Instead, it alleges that the punishment they received—interim suspensions—violated the university’s own internal policies. The plaintiffs argue that administrators ignored due process requirements in order to impose a sweeping set of suspensions on protesters seeking to convince the UC system to divest from companies that profit off Israel’s war in Gaza.
The approach is one of a handful of legal avenues that protesters are taking to try to get their sanctions tossed out—or at least evaluated in a manner they consider fairer.
Thousands of student protesters are facing conduct violations—and, in some cases, criminal charges—after setting up pro-Palestinian encampments on U.S. campuses last spring, often violating institutional policies about where, when and how demonstrations can take place. Their punishments have ranged from short academic probations to expulsions, though most fall somewhere in the middle.
Many of those who received suspensions or expulsions say their lives and academic careers have been upended—especially if they lived and worked on campus—leading some to challenge their punishment in the hopes of returning to campus and resuming their studies. But even some students handed minor punishments are fighting the decisions, seeking to have their charges expunged to shield them from consequences with future employers or graduate programs.
Their strategies vary by institution and punishment type.
“There are really two fundamentally different challenges to what’s going on here,” said Jim Neumeister, senior research scientist in the Higher Education Analytics Center at NORC at the University of Chicago, a research firm. Some students, he said, are arguing against how their institution determined and meted out punishments, while others take issue with why they were punished, saying that their institution exhibited bias against them in the disciplinary process.

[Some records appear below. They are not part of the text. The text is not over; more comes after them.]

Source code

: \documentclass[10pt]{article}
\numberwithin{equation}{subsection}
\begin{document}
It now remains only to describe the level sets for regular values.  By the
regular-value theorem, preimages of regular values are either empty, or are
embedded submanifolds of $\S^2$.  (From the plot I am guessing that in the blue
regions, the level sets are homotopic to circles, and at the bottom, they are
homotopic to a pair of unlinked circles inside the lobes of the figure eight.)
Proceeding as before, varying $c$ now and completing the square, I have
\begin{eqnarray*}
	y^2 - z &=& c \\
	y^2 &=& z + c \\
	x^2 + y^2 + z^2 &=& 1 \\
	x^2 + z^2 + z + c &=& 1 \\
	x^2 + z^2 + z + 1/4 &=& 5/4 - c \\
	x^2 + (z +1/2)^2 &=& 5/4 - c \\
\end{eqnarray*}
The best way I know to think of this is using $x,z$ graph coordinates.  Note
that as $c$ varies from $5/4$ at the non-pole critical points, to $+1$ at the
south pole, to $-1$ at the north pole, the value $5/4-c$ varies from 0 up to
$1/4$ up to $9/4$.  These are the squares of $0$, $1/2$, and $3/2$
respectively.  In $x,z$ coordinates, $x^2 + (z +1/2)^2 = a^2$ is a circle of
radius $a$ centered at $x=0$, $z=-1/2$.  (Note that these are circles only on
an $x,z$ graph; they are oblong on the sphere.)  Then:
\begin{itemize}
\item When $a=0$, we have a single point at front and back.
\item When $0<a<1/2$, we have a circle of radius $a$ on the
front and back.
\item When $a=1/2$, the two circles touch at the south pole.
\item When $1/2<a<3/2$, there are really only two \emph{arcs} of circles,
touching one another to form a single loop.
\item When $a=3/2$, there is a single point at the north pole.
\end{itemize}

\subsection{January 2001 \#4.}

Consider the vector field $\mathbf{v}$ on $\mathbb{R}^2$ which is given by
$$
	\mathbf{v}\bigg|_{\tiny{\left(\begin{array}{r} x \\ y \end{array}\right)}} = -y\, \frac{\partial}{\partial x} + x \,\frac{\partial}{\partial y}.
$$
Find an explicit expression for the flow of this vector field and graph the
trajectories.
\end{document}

Interim Suspensions at UCI
The lawsuit against UCI focuses on the how. The five students listed as plaintiffs say they were given interim suspensions in April and May that are still in effect today.
They received such punishments after engaging in protests last spring, including the erection of an encampment on April 29, which led to weeks of negotiations between protesters and administrators. Eventually the encampment was disassembled and 27 students were arrested.
The plaintiffs allege that the university violated its own conduct policies—as well as state and federal due process protections—when it placed the students under interim suspension. The lawsuit says the students were not given prior notice of the suspension or the opportunity to respond—actions that courts have long said are required before imposing such sanctions. The institution also didn’t offer evidence to support the suspensions, the lawsuit alleges.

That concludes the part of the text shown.